Tough economic times deal Sin City a bad hand
President Obama's tour of five battleground states in the coming election took him Thursday to Las Vegas, Nevada. No state has a higher unemployment rate -- 12.6 percent -- and no city a higher foreclosure rate. CBS News correspondent Anthony Mason now on what can happen when a state places all its bets on a single industry.
The sign says "Fabulous Las Vegas." But it's not so fabulous these days. Sin City's economy was built on gaming and tourism. Yet in the recession, that hand was a bust.
"You wanna talk about a company town? This is a company state," said Jim Murren, CEO of MGM Resorts.
Murren runs a dozen resort casinos in Vegas. With 50,000 workers, MGM is the largest employer in Nevada and its biggest source of tax revenue. "We alone -- one company -- represent about 12 percent of the entire state budget," he said.
While tourism and gaming revenue are rising again, the state's largest casinos still lost $4 billion last year.
There are plenty of casualties along the strip. That's the half-built skeleton of the Echelon, a planned five-hotel mega resort. But construction stopped when the recession hit and has never resumed.
Up the strip, the bankrupt Fontainebleau is also unfinished. The historic Sahara closed its doors last May. Even MGM's massive City Center, the largest privately-funded construction project in U.S. history, nearly didn't make it.
"We need to diversify our economy," said Murren. "We need to bring more businesses here."
But for entrepreneurs like Jason Mendenhall, the city hasn't made it easy.
"I mean if it wasn't a high-rise building, or if it wasn't casino, no one wanted to talk to you. Banks didn't want to talk to you. No one wanted to talk to you," he said.
Mendenhall is executive vice president of Switch, a high-tech hub for data storage. Its clients include the government, banks and Fortune 500 companies.
"And you're actually expanding," Mason asked Mendenhall.
"We are," he said. "It will be one of the largest construction projects in the state of Nevada. We're gonna create over 3,000 construction jobs and hundreds of technical and operation jobs as we continue to grow."
Nevada now points to Switch as the model of the kind of business it wants to attract.

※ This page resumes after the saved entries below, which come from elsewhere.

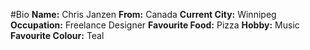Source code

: #Bio
**Name:** Chris Janzen
**From:** Canada
**Current City:** Winnipeg
**Occupation:** Freelance Designer
**Favourite Food:** Pizza
**Hobby:** Music
**Favourite Colour:** Teal
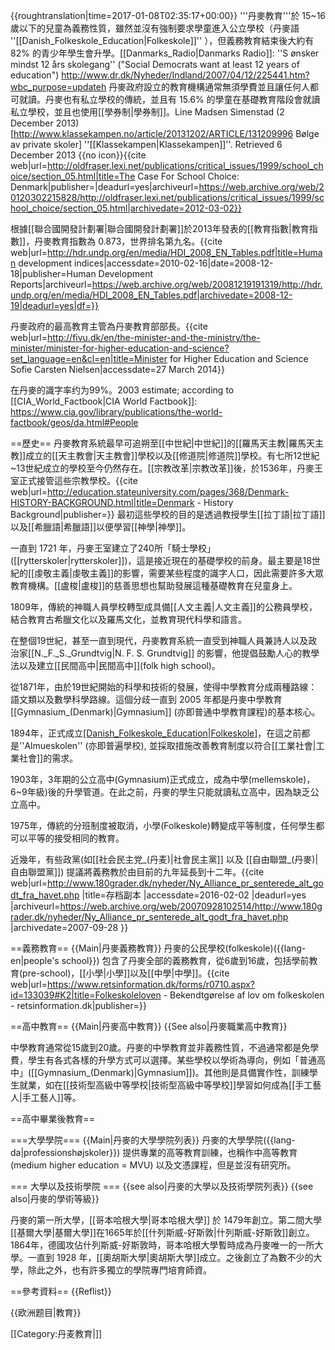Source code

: {{roughtranslation|time=2017-01-08T02:35:17+00:00}}
'''丹麥教育'''於 15~16歲以下的兒童為義務性質，雖然並沒有強制要求學童進入公立學校（丹麥語 ''[[Danish_Folkeskole_Education|Folkeskole]]'' ），但義務教育結束後大約有 82% 的青少年學生會升學。<ref name="dr">[[Danmarks_Radio|Danmarks Radio]]: ''S ønsker mindst 12 års skolegang'' ("Social Democrats want at least 12 years of education") http://www.dr.dk/Nyheder/Indland/2007/04/12/225441.htm?wbc_purpose=updateh</ref> 丹麥政府設立的教育機構通常無須學費並且讓任何人都可就讀。丹麥也有私立學校的傳統，並且有 15.6% 的學童在基礎教育階段會就讀私立學校，並且也使用[[學券制|學券制]]。<ref>Line Madsen Simenstad (2 December 2013) [http://www.klassekampen.no/article/20131202/ARTICLE/131209996 Bølge av private skoler] ''[[Klassekampen|Klassekampen]]''. Retrieved 6 December 2013 {{no icon}}</ref><ref name="UVM-Private">{{cite web|url=http://oldfraser.lexi.net/publications/critical_issues/1999/school_choice/section_05.html|title=The Case For School Choice: Denmark|publisher=|deadurl=yes|archiveurl=https://web.archive.org/web/20120302215828/http://oldfraser.lexi.net/publications/critical_issues/1999/school_choice/section_05.html|archivedate=2012-03-02}}</ref>

根據[[聯合國開發計劃署|聯合國開發計劃署]]於2013年發表的[[教育指數|教育指數]]，丹麥教育指數為 0.873，世界排名第九名。<ref>{{cite web|url=http://hdr.undp.org/en/media/HDI_2008_EN_Tables.pdf|title=Human development indices|accessdate=2010-02-16|date=2008-12-18|publisher=Human Development Reports|archiveurl=https://web.archive.org/web/20081219191319/http://hdr.undp.org/en/media/HDI_2008_EN_Tables.pdf|archivedate=2008-12-19|deadurl=yes|df=}}</ref>

丹麥政府的最高教育主管為丹麥教育部部長。<ref>{{cite web|url=http://fivu.dk/en/the-minister-and-the-ministry/the-minister/minister-for-higher-education-and-science?set_language=en&cl=en|title=Minister for Higher Education and Science Sofie Carsten Nielsen|accessdate=27 March 2014}}</ref>

在丹麥的識字率约为99%。<ref>2003 estimate; according to [[CIA_World_Factbook|CIA World Factbook]]: https://www.cia.gov/library/publications/the-world-factbook/geos/da.html#People</ref>

==歷史==
丹麥教育系統最早可追朔至[[中世紀|中世紀]]的[[羅馬天主教|羅馬天主教]]成立的[[天主教會|天主教會]]學校以及[[修道院|修道院]]學校。有七所12世紀~13世紀成立的學校至今仍然存在。[[宗教改革|宗教改革]]後，於1536年，丹麥王室正式接管這些宗教學校。<ref>{{cite web|url=http://education.stateuniversity.com/pages/368/Denmark-HISTORY-BACKGROUND.html|title=Denmark - History  Background|publisher=}}</ref> 最初這些學校的目的是透過教授學生[[拉丁語|拉丁語]]以及[[希臘語|希臘語]]以便學習[[神學|神學]]。

一直到 1721 年，丹麥王室建立了240所「騎士學校」([[rytterskoler|rytterskoler]])，這是接近現在的基礎學校的前身。最主要是18世紀的[[虔敬主義|虔敬主義]]的影響，需要某些程度的識字人口，因此需要許多大眾教育機構。[[盧梭|盧梭]]的慈善思想也幫助發展這種基礎教育在兒童身上。

1809年，傳統的神職人員學校轉型成具備[[人文主義|人文主義]]的公務員學校，結合教育古希臘文化以及羅馬文化，並教育現代科學和語言。

在整個19世紀，甚至一直到現代，丹麥教育系統一直受到神職人員兼詩人以及政治家[[N._F._S._Grundtvig|N. F. S. Grundtvig]] 的影響，他提倡鼓勵人心的教學法以及建立[[民間高中|民間高中]](folk high school)。

從1871年，由於19世紀開始的科學和技術的發展，使得中學教育分成兩種路線：語文類以及數學科學路線。這個分歧一直到 2005 年都是丹麥中學教育[[Gymnasium_(Denmark)|Gymnasium]] (亦即普通中學教育課程)的基本核心。

1894年，正式成立[[Danish_Folkeskole_Education|Folkeskole]](公立學校，由政府建立的[[小學教育|小學教育]]系統)，在這之前都是''Almueskolen'' (亦即普遍學校), 並採取措施改善教育制度以符合[[工業社會|工業社會]]的需求。

1903年，3年期的公立高中(Gymnasium)正式成立，成為中學(mellemskole)，6~9年級)後的升學管道。在此之前，丹麥的學生只能就讀私立高中，因為缺乏公立高中。

1975年，傳統的分班制度被取消，小學(Folkeskole)轉變成平等制度，任何學生都可以平等的接受相同的教育。

近幾年，有些政黨(如[[社会民主党_(丹麦)|社會民主黨]] 以及 [[自由聯盟_(丹麥)|自由聯盟黨]]) 提議將義務教於由目前的九年延長到十二年。<ref>{{cite web|url=http://www.180grader.dk/nyheder/Ny_Alliance_pr_senterede_alt_godt_fra_havet.php |title=存档副本 |accessdate=2016-02-02 |deadurl=yes |archiveurl=https://web.archive.org/web/20070928102514/http://www.180grader.dk/nyheder/Ny_Alliance_pr_senterede_alt_godt_fra_havet.php |archivedate=2007-09-28 }}</ref>

==義務教育==
{{Main|丹麥義務教育}}
丹麥的公民學校(folkeskole)({{lang-en|people's school}}) 包含了丹麥全部的義務教育，從6歲到16歲，包括學前教育(pre-school)，[[小學|小學]]以及[[中學|中學]]。<ref name="folkeskoleloven">{{cite web|url=https://www.retsinformation.dk/forms/r0710.aspx?id=133039#K2|title=Folkeskoleloven - Bekendtgørelse af lov om folkeskolen - retsinformation.dk|publisher=}}</ref>

==高中教育==
{{Main|丹麥高中教育}}
{{See also|丹麥職業高中教育}}

中學教育通常從15歲到20歲。丹麥的中學教育並非義務性質，不過通常都是免學費，學生有各式各樣的升學方式可以選擇。某些學校以學術為導向，例如「普通高中」([[Gymnasium_(Denmark)|Gymnasium]])。其他則是具備實作性，訓練學生就業，如在[[技術型高級中等學校|技術型高級中等學校]]學習如何成為[[手工藝人|手工藝人]]等。

==高中畢業後教育==

===大學學院===
{{Main|丹麥的大學學院列表}}
丹麥的大學學院({{lang-da|professionshøjskoler}}) 提供專業的高等教育訓練，也稱作中高等教育(medium higher education = MVU) 以及文憑課程，但是並沒有研究所。

=== 大學以及技術學院 ===
{{see also|丹麥的大學以及技術學院列表}}
{{see also|丹麥的學術等級}}

丹麥的第一所大學，[[哥本哈根大學|哥本哈根大學]] 於 1479年創立。第二間大學[[基爾大學|基爾大學]]在1665年於[[什列斯威-好斯敦|什列斯威-好斯敦]]創立。1864年，德國攻佔什列斯威-好斯敦時，哥本哈根大學暫時成為丹麥唯一的一所大學。一直到 1928 年，[[奧胡斯大學|奧胡斯大學]]成立。之後創立了為數不少的大學，除此之外，也有許多獨立的學院專門培育師資。

==參考資料==
{{Reflist}}

{{欧洲题目|教育}}

[[Category:丹麦教育|]]
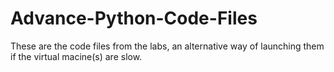 # Advance-Python-Code-Files
 These are the code files from the labs, an alternative way of launching them if the virtual macine(s) are slow.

"Is it getting better?" Mason asked.
"It is," said Mendenhall." And I think what has happened is the mindset of the people within the state has changed dramatically."
At MGM, Jim Murren thinks a full recovery is still two years away. But after laying off 8,000 workers in the recession, MGM is investing in its Vegas hotels this year.
"We are utterly confident and we're putting our money where our mouth is," said Murren.
In Sin City, they like their odds again.